**TASK**.
Your answer must be every line of the data that contains "components".

**GIVEN INFORMATION**.
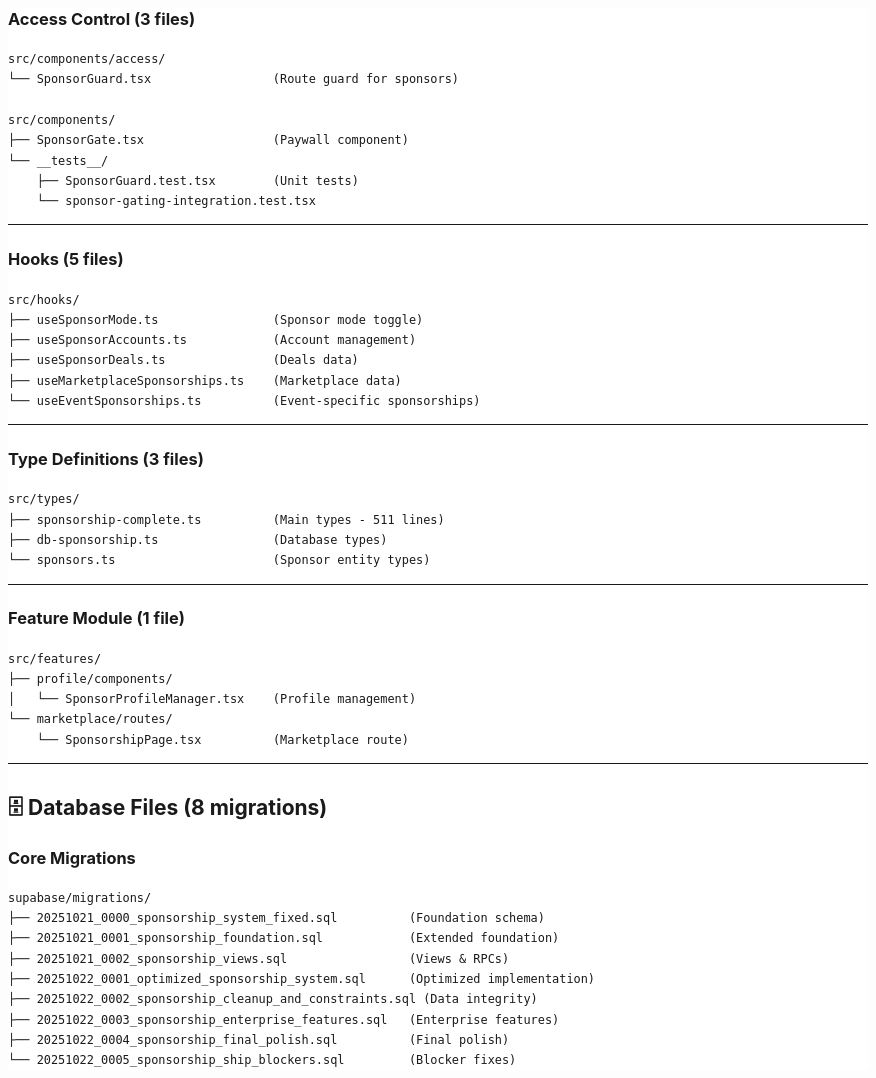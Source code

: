 
### **Access Control (3 files)**
```
src/components/access/
└── SponsorGuard.tsx                 (Route guard for sponsors)

src/components/
├── SponsorGate.tsx                  (Paywall component)
└── __tests__/
    ├── SponsorGuard.test.tsx        (Unit tests)
    └── sponsor-gating-integration.test.tsx
```

---

### **Hooks (5 files)**
```
src/hooks/
├── useSponsorMode.ts                (Sponsor mode toggle)
├── useSponsorAccounts.ts            (Account management)
├── useSponsorDeals.ts               (Deals data)
├── useMarketplaceSponsorships.ts    (Marketplace data)
└── useEventSponsorships.ts          (Event-specific sponsorships)
```

---

### **Type Definitions (3 files)**
```
src/types/
├── sponsorship-complete.ts          (Main types - 511 lines)
├── db-sponsorship.ts                (Database types)
└── sponsors.ts                      (Sponsor entity types)
```

---

### **Feature Module (1 file)**
```
src/features/
├── profile/components/
│   └── SponsorProfileManager.tsx    (Profile management)
└── marketplace/routes/
    └── SponsorshipPage.tsx          (Marketplace route)
```

---

## 🗄️ Database Files (8 migrations)

### **Core Migrations**
```
supabase/migrations/
├── 20251021_0000_sponsorship_system_fixed.sql          (Foundation schema)
├── 20251021_0001_sponsorship_foundation.sql            (Extended foundation)
├── 20251021_0002_sponsorship_views.sql                 (Views & RPCs)
├── 20251022_0001_optimized_sponsorship_system.sql      (Optimized implementation)
├── 20251022_0002_sponsorship_cleanup_and_constraints.sql (Data integrity)
├── 20251022_0003_sponsorship_enterprise_features.sql   (Enterprise features)
├── 20251022_0004_sponsorship_final_polish.sql          (Final polish)
└── 20251022_0005_sponsorship_ship_blockers.sql         (Blocker fixes)
```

**RESPONSE BELOW**.
src/components/access/
src/components/
├── profile/components/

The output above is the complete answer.